Interdependencies of Gene Expression and Function between Two Redox Enzymes and REG Family Proteins in Murine Pancreatic Islets and Human Pancreatic Cells.
Academic Article
Overview
abstract
Our laboratory previously revealed that regenerating islets-derived protein 2 (REG2) was diminished in pancreatic islets of glutathione peroxidase-1-overexpressing mice (Gpx1-OE). It remained unknown if there is an inverse relationship between the expression and function of all Reg family genes and antioxidant enzymes in the pancreatic islets or human pancreatic cells. This research was to determine how altering the Gpx1 and superoxide dismutase-1 (Sod1) genes alone or together (dKO) affected the expression of all seven murine Reg genes in murine pancreatic islets.
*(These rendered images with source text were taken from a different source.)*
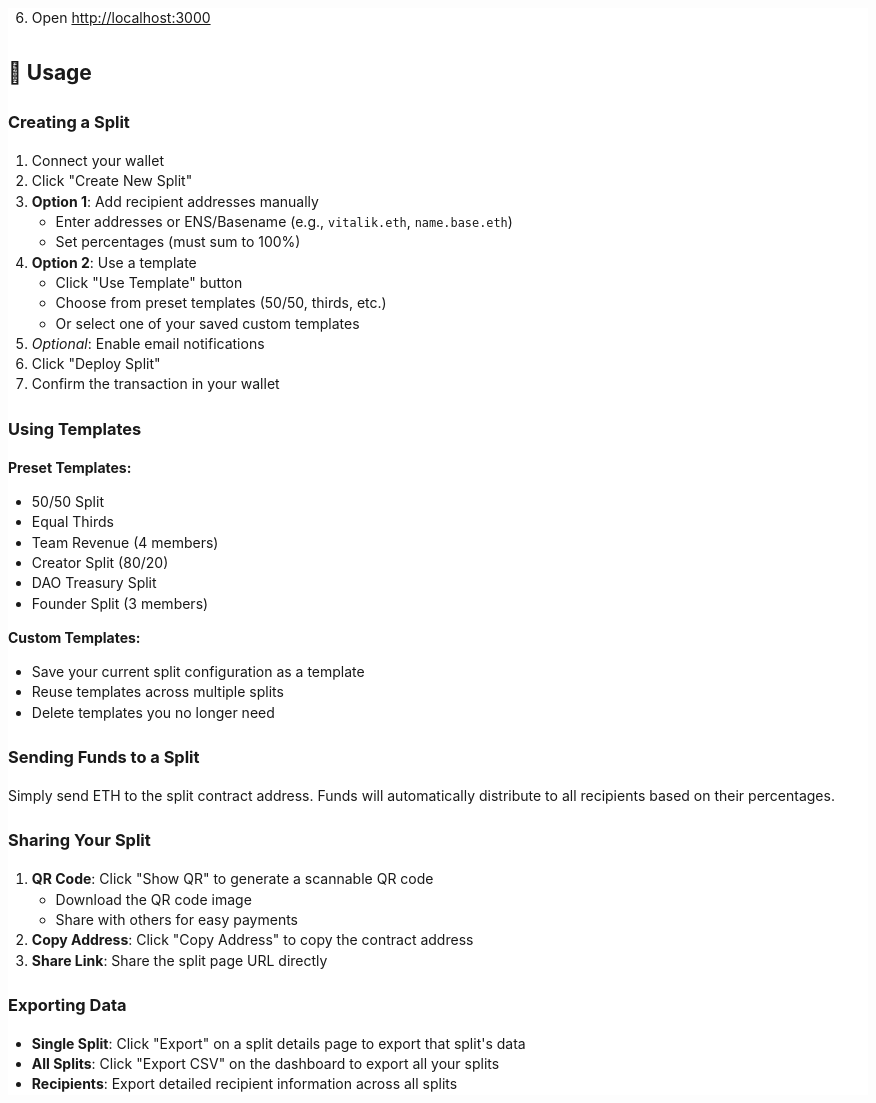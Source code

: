 6. Open [http://localhost:3000](http://localhost:3000)

## 🚀 Usage

### Creating a Split

1. Connect your wallet
2. Click "Create New Split"
3. **Option 1**: Add recipient addresses manually
   - Enter addresses or ENS/Basename (e.g., `vitalik.eth`, `name.base.eth`)
   - Set percentages (must sum to 100%)
4. **Option 2**: Use a template
   - Click "Use Template" button
   - Choose from preset templates (50/50, thirds, etc.)
   - Or select one of your saved custom templates
5. *Optional*: Enable email notifications
6. Click "Deploy Split"
7. Confirm the transaction in your wallet

### Using Templates

**Preset Templates:**
- 50/50 Split
- Equal Thirds
- Team Revenue (4 members)
- Creator Split (80/20)
- DAO Treasury Split
- Founder Split (3 members)

**Custom Templates:**
- Save your current split configuration as a template
- Reuse templates across multiple splits
- Delete templates you no longer need

### Sending Funds to a Split

Simply send ETH to the split contract address. Funds will automatically distribute to all recipients based on their percentages.

### Sharing Your Split

1. **QR Code**: Click "Show QR" to generate a scannable QR code
   - Download the QR code image
   - Share with others for easy payments
2. **Copy Address**: Click "Copy Address" to copy the contract address
3. **Share Link**: Share the split page URL directly

### Exporting Data

- **Single Split**: Click "Export" on a split details page to export that split's data
- **All Splits**: Click "Export CSV" on the dashboard to export all your splits
- **Recipients**: Export detailed recipient information across all splits
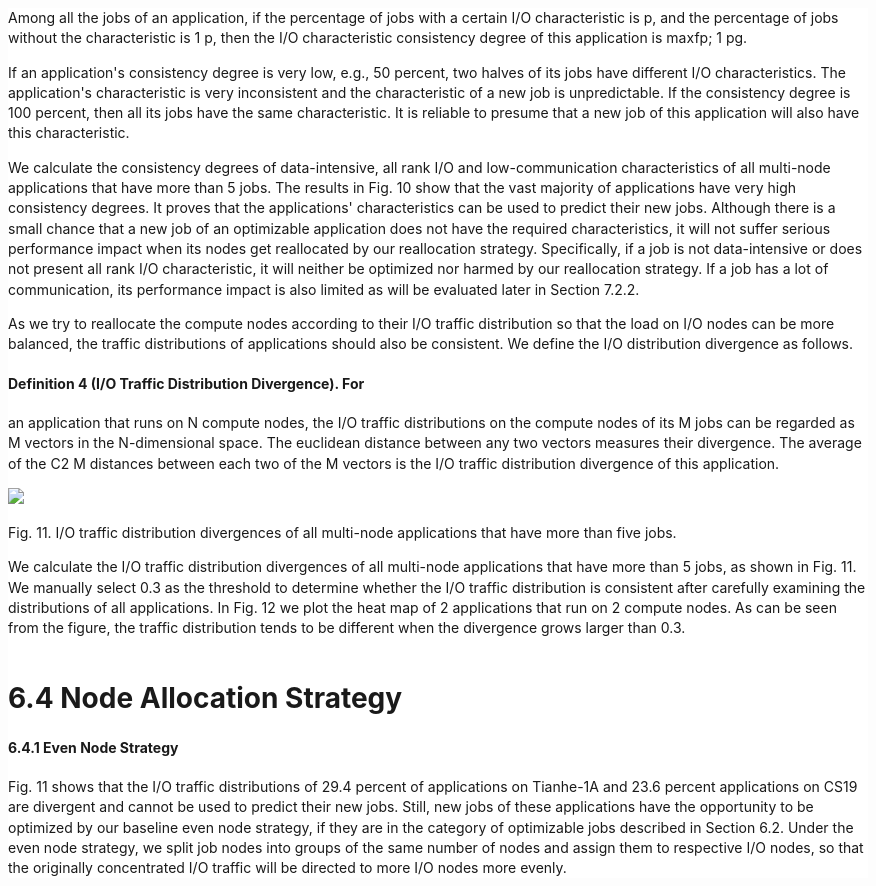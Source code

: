 Among all the jobs of an application, if the percentage of jobs with a certain I/O characteristic is p, and the percentage of jobs without the characteristic is 1 p, then the I/O characteristic consistency degree of this application is maxfp; 1 pg.

If an application's consistency degree is very low, e.g., 50 percent, two halves of its jobs have different I/O characteristics. The application's characteristic is very inconsistent and the characteristic of a new job is unpredictable. If the consistency degree is 100 percent, then all its jobs have the same characteristic. It is reliable to presume that a new job of this application will also have this characteristic.

We calculate the consistency degrees of data-intensive, all rank I/O and low-communication characteristics of all multi-node applications that have more than 5 jobs. The results in Fig. 10 show that the vast majority of applications have very high consistency degrees. It proves that the applications' characteristics can be used to predict their new jobs. Although there is a small chance that a new job of an optimizable application does not have the required characteristics, it will not suffer serious performance impact when its nodes get reallocated by our reallocation strategy. Specifically, if a job is not data-intensive or does not present all rank I/O characteristic, it will neither be optimized nor harmed by our reallocation strategy. If a job has a lot of communication, its performance impact is also limited as will be evaluated later in Section 7.2.2.

As we try to reallocate the compute nodes according to their I/O traffic distribution so that the load on I/O nodes can be more balanced, the traffic distributions of applications should also be consistent. We define the I/O distribution divergence as follows.

#### Definition 4 (I/O Traffic Distribution Divergence). For

an application that runs on N compute nodes, the I/O traffic distributions on the compute nodes of its M jobs can be regarded as M vectors in the N-dimensional space. The euclidean distance between any two vectors measures their divergence. The average of the C2 M distances between each two of the M vectors is the I/O traffic distribution divergence of this application.

![](_page_7_Figure_12.png)

Fig. 11. I/O traffic distribution divergences of all multi-node applications that have more than five jobs.

We calculate the I/O traffic distribution divergences of all multi-node applications that have more than 5 jobs, as shown in Fig. 11. We manually select 0.3 as the threshold to determine whether the I/O traffic distribution is consistent after carefully examining the distributions of all applications. In Fig. 12 we plot the heat map of 2 applications that run on 2 compute nodes. As can be seen from the figure, the traffic distribution tends to be different when the divergence grows larger than 0.3.

# 6.4 Node Allocation Strategy

#### 6.4.1 Even Node Strategy

Fig. 11 shows that the I/O traffic distributions of 29.4 percent of applications on Tianhe-1A and 23.6 percent applications on CS19 are divergent and cannot be used to predict their new jobs. Still, new jobs of these applications have the opportunity to be optimized by our baseline even node strategy, if they are in the category of optimizable jobs described in Section 6.2. Under the even node strategy, we split job nodes into groups of the same number of nodes and assign them to respective I/O nodes, so that the originally concentrated I/O traffic will be directed to more I/O nodes more evenly.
In Experiment 1, Gpx1-/-, Gpx1-OE, their wild-type (WT), Sod1-/-, dKO, and their WT (male, 8-wk old, n = 4-6) were fed a Se-adequate diet and their islets were collected to assay the mRNA levels of Reg family genes. In Experiment 2, islets from the six groups of mice were treated with phosphate-buffered saline (PBS), REG2, or REG2 mutant protein (1 µg/mL), and/or GPX mimic (ebselen, 50 µM) and SOD mimic (copper [II] diisopropyl salicylate, CuDIPS, 10 µM) for 48 h before the proliferation assay using bromodeoxyuridine (BrdU). In Experiment 3, human pancreatic cells (PANC1) were treated with REG2 (1 µg/mL) and assayed for REG gene expression, GPX1 and SOD1 activities, viability, and responses to Ca2+. Compared with the WT, knockouts of Gpx1 and/or Sod1 up-regulated (p < 0.05) the mRNA levels of most of the murine Reg genes in islets whereas the Gpx1 overexpression down-regulated (p < 0.05) Reg mRNA levels. REG2, but not the REG2 mutant, inhibited islet proliferation in Gpx1 or Sod1-altered mice. Such inhibition was abolished by co-incubation the Gpx1-/- islets with ebselen and the Sod1-/- islets with CuDIPS. Treating PANC1 cells with murine REG2 protein induced expression of its human orthologue REG1B and three other REG genes, but decreased SOD1 and GPX1 activities and cell viability. In conclusion, our results revealed an interdependence of REG family gene expression and/or function on intracellular GPX1 and SOD1 activities in murine islets and human pancreatic cells.